El nombre de S. Ireneo está ligado a la multitud de aquellos héroes que con el martirio ilustraron la Iglesia de Lyon. Nacido el año 121 en las cercanías de Esmirna, fue el primer preceptor del ilustre obispo de aquella ciudad S. Policarpo. De este insigne maestro chupó el espíritu apostólico y aprendió la ciencia que lo hizo uno de los más bellos ornamentos de la Iglesia, en aquellos tiempos de lucha y de sangre.
Aún joven, erudito en toda ciencia y dotado de maravillosa facondia, dio un primer asalto a las vituperosas doctrinas de los Gnósticos y Valentinianos que habían corrompido la doctrina de Cristo. Pero el deseo de profundizar en los estudios lo llevó a Roma, donde enseñaban a los más célebres maestros de su tiempo, y fue tal el progreso que hizo en estas escuelas, que al final de los cursos ya podía competir con sus tutores
Se dirigió a las Galias y fijó su morada en Lyon, donde estaba obispo S. Potino. Estos, conocidos los talentos y las virtudes eminentes del joven, lo propuso a las órdenes sagradas y al sacerdocio.
Desde aquel instante el celo del nuevo Levita dejó de medir. Su palabra penetraba en los corazones y conquistaba: caían los ídolos y los templos, y la luz de la verdad iluminaba las mentes de los idólatras que en conjunto pedían el S. Bautismo.
A la predicación san Ireneo añadió numerosísimos escritos, fuentes inagotables de doctrina y de sabiduría. Escritos que, según S. Girolamo, eran una barrera insuperable contra la cual se rompían los esfuerzos y los sofismas de los enemigos de Cristo y de la Iglesia. Algunos de ellos se perdieron, pero muchos se conservaron, entre ellos los cinco libros contra los herejes, que son una de las más bellas analogías de la doctrina cristiana. A este trabajo supo también emparejar una profunda piedad dando los más admirables ejemplos de virtud.

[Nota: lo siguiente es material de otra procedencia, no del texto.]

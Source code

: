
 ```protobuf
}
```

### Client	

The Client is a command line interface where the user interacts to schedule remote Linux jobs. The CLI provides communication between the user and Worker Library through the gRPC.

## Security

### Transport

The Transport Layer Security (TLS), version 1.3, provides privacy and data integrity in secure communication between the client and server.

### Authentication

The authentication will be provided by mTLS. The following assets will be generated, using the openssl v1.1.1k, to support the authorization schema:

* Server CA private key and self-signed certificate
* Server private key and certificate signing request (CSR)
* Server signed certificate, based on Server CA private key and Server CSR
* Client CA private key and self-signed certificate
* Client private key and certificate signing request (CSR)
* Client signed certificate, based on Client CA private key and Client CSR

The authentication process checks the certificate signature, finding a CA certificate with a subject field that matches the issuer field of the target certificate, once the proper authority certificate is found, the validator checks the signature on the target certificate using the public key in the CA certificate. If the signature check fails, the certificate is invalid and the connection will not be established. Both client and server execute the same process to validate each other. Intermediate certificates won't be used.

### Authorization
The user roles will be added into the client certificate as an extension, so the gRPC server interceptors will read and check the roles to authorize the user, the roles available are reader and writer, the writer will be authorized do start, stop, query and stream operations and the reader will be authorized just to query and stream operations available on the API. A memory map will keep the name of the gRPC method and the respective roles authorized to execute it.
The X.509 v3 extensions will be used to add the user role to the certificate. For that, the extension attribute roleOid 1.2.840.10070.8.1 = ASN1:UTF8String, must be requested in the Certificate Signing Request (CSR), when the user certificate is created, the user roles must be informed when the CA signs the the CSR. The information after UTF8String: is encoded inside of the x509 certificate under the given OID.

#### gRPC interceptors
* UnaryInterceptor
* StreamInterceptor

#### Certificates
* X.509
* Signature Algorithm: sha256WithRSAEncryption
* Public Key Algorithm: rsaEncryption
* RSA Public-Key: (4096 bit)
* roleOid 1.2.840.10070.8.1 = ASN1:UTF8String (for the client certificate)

Habiendo sido martirizado el santo obispo Potino, el pueblo lioneso, unánime, elevó a la sede episcopal. S. Ireneo, que se dirigió a Roma para la consagración, llevó al Papa S. Eleuterio una carta redundante del más fuerte apego al Vicario de Jesus Cristo, y volvió a su sede confortado por la bendición del Sumo Pastor. Consciente de la nueva misión que el Señor le había confiado, no se concedió un momento de descanso. Predicó con la palabra, con el ejemplo y con el poder de los milagros. Surgida en aquel tiempo la cuestión sobre la celebración de la Pascua, el Papa Víctor amenazó con excomunión a los obispos de Asia que, sobre este punto, discrepaban de sus hermanos en el episcopado. S. Ireneo intervino con su autoridad y trajo la paz.
Después de todo esto selló bajo Septimio Severo, con la sangre, la fe que había predicado y por la que había sufrido tanto. Benedicto XV extendió su fiesta a toda la Iglesia, rodeándolo del aureola de doctor.